- Required work
Would you please return the lines of the entries below starting at the line that has "- 🔭 I’m currently" and ending at the line that has "- 🖥️ Connect via Discord: Anksharskarp#5814", both included, exactly as they are?

- Task material
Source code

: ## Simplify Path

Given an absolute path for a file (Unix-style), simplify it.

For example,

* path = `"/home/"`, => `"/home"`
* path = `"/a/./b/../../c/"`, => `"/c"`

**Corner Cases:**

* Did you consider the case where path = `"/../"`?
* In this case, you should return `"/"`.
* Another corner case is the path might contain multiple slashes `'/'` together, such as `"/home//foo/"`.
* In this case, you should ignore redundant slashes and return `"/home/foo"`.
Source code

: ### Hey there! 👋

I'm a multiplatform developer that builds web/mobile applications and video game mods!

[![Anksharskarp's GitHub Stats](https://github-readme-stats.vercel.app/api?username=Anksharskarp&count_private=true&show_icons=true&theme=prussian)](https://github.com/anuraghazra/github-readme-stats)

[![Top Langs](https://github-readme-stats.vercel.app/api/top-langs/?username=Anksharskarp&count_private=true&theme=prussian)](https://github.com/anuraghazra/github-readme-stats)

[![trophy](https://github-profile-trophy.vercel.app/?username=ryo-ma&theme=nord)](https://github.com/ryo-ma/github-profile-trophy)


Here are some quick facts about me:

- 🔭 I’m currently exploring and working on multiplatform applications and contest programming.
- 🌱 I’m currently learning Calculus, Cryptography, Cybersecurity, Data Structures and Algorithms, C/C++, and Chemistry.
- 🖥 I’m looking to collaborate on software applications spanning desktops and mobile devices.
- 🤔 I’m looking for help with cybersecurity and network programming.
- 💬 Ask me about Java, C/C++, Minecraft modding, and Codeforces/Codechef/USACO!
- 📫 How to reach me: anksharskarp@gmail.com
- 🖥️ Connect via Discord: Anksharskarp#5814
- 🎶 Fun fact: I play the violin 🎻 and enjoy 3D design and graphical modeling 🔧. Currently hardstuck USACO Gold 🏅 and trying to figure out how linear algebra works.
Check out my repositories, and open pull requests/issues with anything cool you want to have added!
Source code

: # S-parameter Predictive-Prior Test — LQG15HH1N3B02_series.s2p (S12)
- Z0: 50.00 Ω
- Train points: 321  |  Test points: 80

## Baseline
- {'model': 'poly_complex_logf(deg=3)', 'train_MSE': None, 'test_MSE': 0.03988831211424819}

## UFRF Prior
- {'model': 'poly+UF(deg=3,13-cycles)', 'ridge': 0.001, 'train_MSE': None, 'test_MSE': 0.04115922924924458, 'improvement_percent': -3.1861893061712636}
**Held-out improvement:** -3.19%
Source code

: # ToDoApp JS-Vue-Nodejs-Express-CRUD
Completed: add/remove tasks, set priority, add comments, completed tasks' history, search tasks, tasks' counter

- Result below
- 🔭 I’m currently exploring and working on multiplatform applications and contest programming.
- 🌱 I’m currently learning Calculus, Cryptography, Cybersecurity, Data Structures and Algorithms, C/C++, and Chemistry.
- 🖥 I’m looking to collaborate on software applications spanning desktops and mobile devices.
- 🤔 I’m looking for help with cybersecurity and network programming.
- 💬 Ask me about Java, C/C++, Minecraft modding, and Codeforces/Codechef/USACO!
- 📫 How to reach me: anksharskarp@gmail.com
- 🖥️ Connect via Discord: Anksharskarp#5814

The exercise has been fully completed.